*** Opening INPUT MATERIAL ***
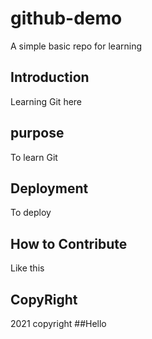 # github-demo

A simple basic repo for learning  

## Introduction

Learning Git here

## purpose
To learn Git

## Deployment

To deploy

## How to Contribute
Like this

## CopyRight
2021 copyright
##Hello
*** Closing INPUT MATERIAL ***
**WORK INSTRUCTIONS**
Each entry is to be written out again word for word, and any pictures are to be omitted.

**WRITTEN SOLUTION**
 # github-demo

A simple basic repo for learning  

## Introduction

Learning Git here

## purpose
To learn Git

## Deployment

To deploy

## How to Contribute
Like this

## CopyRight
2021 copyright
##Hello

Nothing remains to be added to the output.